Search the listing below for the line containing "# Famed-Backend". From there through the line containing "- [Contact](#contact)", transcribe every line exactly, both ends included.
- - - - -
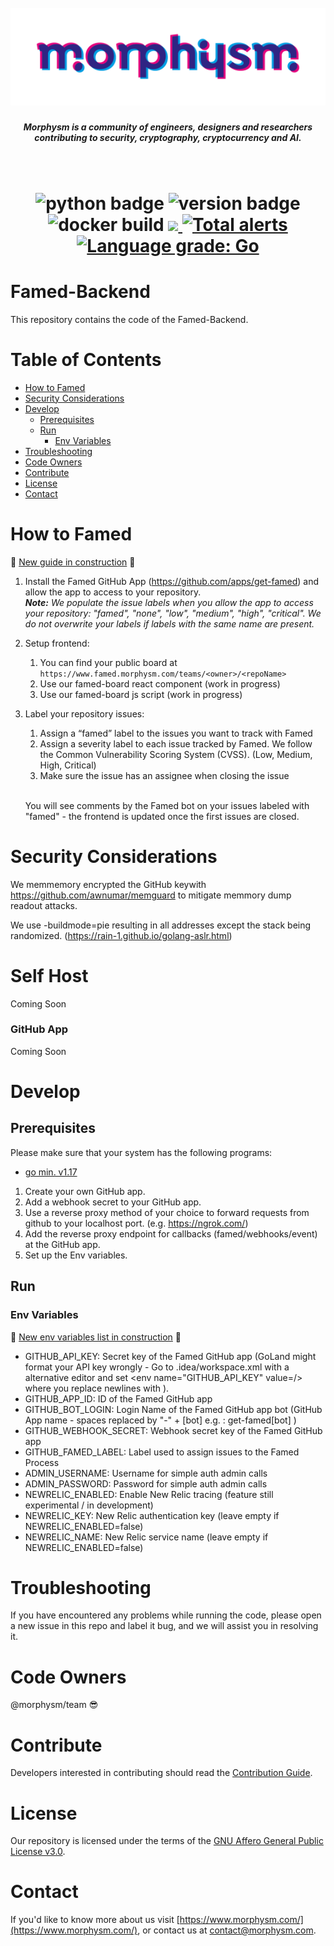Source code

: <h1 align="center">
  <br>
  <a href="https://www.morphysm.com/"><img src="./assets/morph_logo_rgb.png" alt="Morphysm" ></a>
  <br>
  <h5 align="center"> Morphysm is a community of engineers, designers and researchers
contributing to security, cryptography, cryptocurrency and AI.</h5>
  <br>
</h1>

<h1 align="center">
  <img src="https://img.shields.io/badge/Go-^1.18.0-green" alt="python badge">

  <img src="https://img.shields.io/badge/version-1.1-green" alt="version badge">
  <img src="https://img.shields.io/gitlab/pipeline-status/dicu.chat/server?branch=master" alt="docker build">
  <a href="https://codecov.io/gh/morphysm/famed-github-backend">
    <img src="https://codecov.io/gh/morphysm/famed-github-backend/branch/master/graph/badge.svg?token=P5ZUKZF9XN"/>
  </a>
  <a href="https://lgtm.com/projects/g/morphysm/famed-github-backend/alerts/">
    <img alt="Total alerts" src="https://img.shields.io/lgtm/alerts/g/morphysm/famed-github-backend.svg?logo=lgtm&logoWidth=18"/>
  </a>
  <a href="https://lgtm.com/projects/g/morphysm/famed-github-backend/context:go">
    <img alt="Language grade: Go" src="https://img.shields.io/lgtm/grade/go/g/morphysm/famed-github-backend.svg?logo=lgtm&logoWidth=18"/>
  </a>
</h1>


# Famed-Backend

This repository contains the code of the Famed-Backend.

# Table of Contents

<!--ts-->

- [How to Famed](#how-to-famed)
- [Security Considerations](#security-considerations)
- [Develop](#develop)
  - [Prerequisites](#prerequisites)
  - [Run](#run)
    - [Env Variables](#env-variables)
- [Troubleshooting](#troubleshooting)
- [Code Owners](#code-owners)
- [Contribute](#contribute)
- [License](#license)
- [Contact](#contact)
<!--te-->


# How to Famed

🚧 [New guide in construction](https://github.com/morphysm/famed-github-backend/wiki/Installation-guide-&-first-start-%F0%9F%90%A7) 🚧
1. Install the Famed GitHub App (https://github.com/apps/get-famed) and allow the app to access to your repository.</br>
   ***Note:** We populate the issue labels when you allow the app to access your repository: "famed", "none", "low", "medium", "high", "critical". We do not overwrite your labels if labels with the same name are present.*
2. Setup frontend:
   1. You can find your public board at `https://www.famed.morphysm.com/teams/<owner>/<repoName>`
   2. Use our famed-board react component (work in progress)
   3. Use our famed-board js script (work in progress)
3. Label your repository issues:
   1. Assign a “famed” label to the issues you want to track with Famed
   2. Assign a severity label to each issue tracked by Famed. We follow the Common Vulnerability Scoring System (CVSS). (Low, Medium, High, Critical)
   3. Make sure the issue has an assignee when closing the issue<br><br>
      
   You will see comments by the Famed bot on your issues labeled with "famed" - the frontend is updated once the first issues are closed.

# Security Considerations
We memmemory encrypted the GitHub keywith https://github.com/awnumar/memguard to mitigate memmory dump readout attacks.

We use -buildmode=pie resulting in all addresses except the stack being randomized. (https://rain-1.github.io/golang-aslr.html)


# Self Host
Coming Soon

### GitHub App
Coming Soon


# Develop

## Prerequisites

Please make sure that your system has the following programs:

- [go min. v1.17](https://go.dev/doc/install)

1. Create your own GitHub app.
2. Add a webhook secret to your GitHub app.
3. Use a reverse proxy method of your choice to forward requests from github to your localhost port. (e.g. https://ngrok.com/)
4. Add the reverse proxy endpoint for callbacks (famed/webhooks/event) at the GitHub app.
5. Set up the Env variables.

## Run

### Env Variables
🚧 [New env variables list in construction](https://github.com/morphysm/famed-github-backend/wiki/Configuration-and-environment-variables
) 🚧

- GITHUB_API_KEY: Secret key of the Famed GitHub app (GoLand might format your API key wrongly - Go to .idea/workspace.xml with a alternative editor and set  <env name="GITHUB_API_KEY" value=<Key>/> where you replace newlines with &#10;).
- GITHUB_APP_ID: ID of the Famed GitHub app
- GITHUB_BOT_LOGIN: Login Name of the Famed GitHub app bot (GitHub App name - spaces replaced by "-" + [bot] e.g. : get-famed[bot] )
- GITHUB_WEBHOOK_SECRET: Webhook secret key of the Famed GitHub app
- GITHUB_FAMED_LABEL: Label used to assign issues to the Famed Process
- ADMIN_USERNAME: Username for simple auth admin calls
- ADMIN_PASSWORD: Password for simple auth admin calls
- NEWRELIC_ENABLED: Enable New Relic tracing (feature still experimental / in development)
- NEWRELIC_KEY: New Relic authentication key (leave empty if NEWRELIC_ENABLED=false)
- NEWRELIC_NAME: New Relic service name (leave empty if NEWRELIC_ENABLED=false)

# Troubleshooting

If you have encountered any problems while running the code, please open a new issue in this repo and label it bug, and we will assist you in resolving it.

# Code Owners

@morphysm/team 😎

# Contribute

Developers interested in contributing should read the [Contribution Guide](https://github.com/morphysm/famed-github-backend/wiki/Contribution-Guide).

# License

Our repository is licensed under the terms of the [GNU Affero General Public License v3.0](https://github.com/morphysm/famed-github-backend/blob/master/LICENSE).

# Contact

If you'd like to know more about us visit [https://www.morphysm.com/](https://www.morphysm.com/), or contact us at [contact@morphysm.com](mailto:contact@morphysm.com).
- - - - -
- **Response to the exercise**
# Famed-Backend

This repository contains the code of the Famed-Backend.

# Table of Contents

<!--ts-->

- [How to Famed](#how-to-famed)
- [Security Considerations](#security-considerations)
- [Develop](#develop)
  - [Prerequisites](#prerequisites)
  - [Run](#run)
    - [Env Variables](#env-variables)
- [Troubleshooting](#troubleshooting)
- [Code Owners](#code-owners)
- [Contribute](#contribute)
- [License](#license)
- [Contact](#contact)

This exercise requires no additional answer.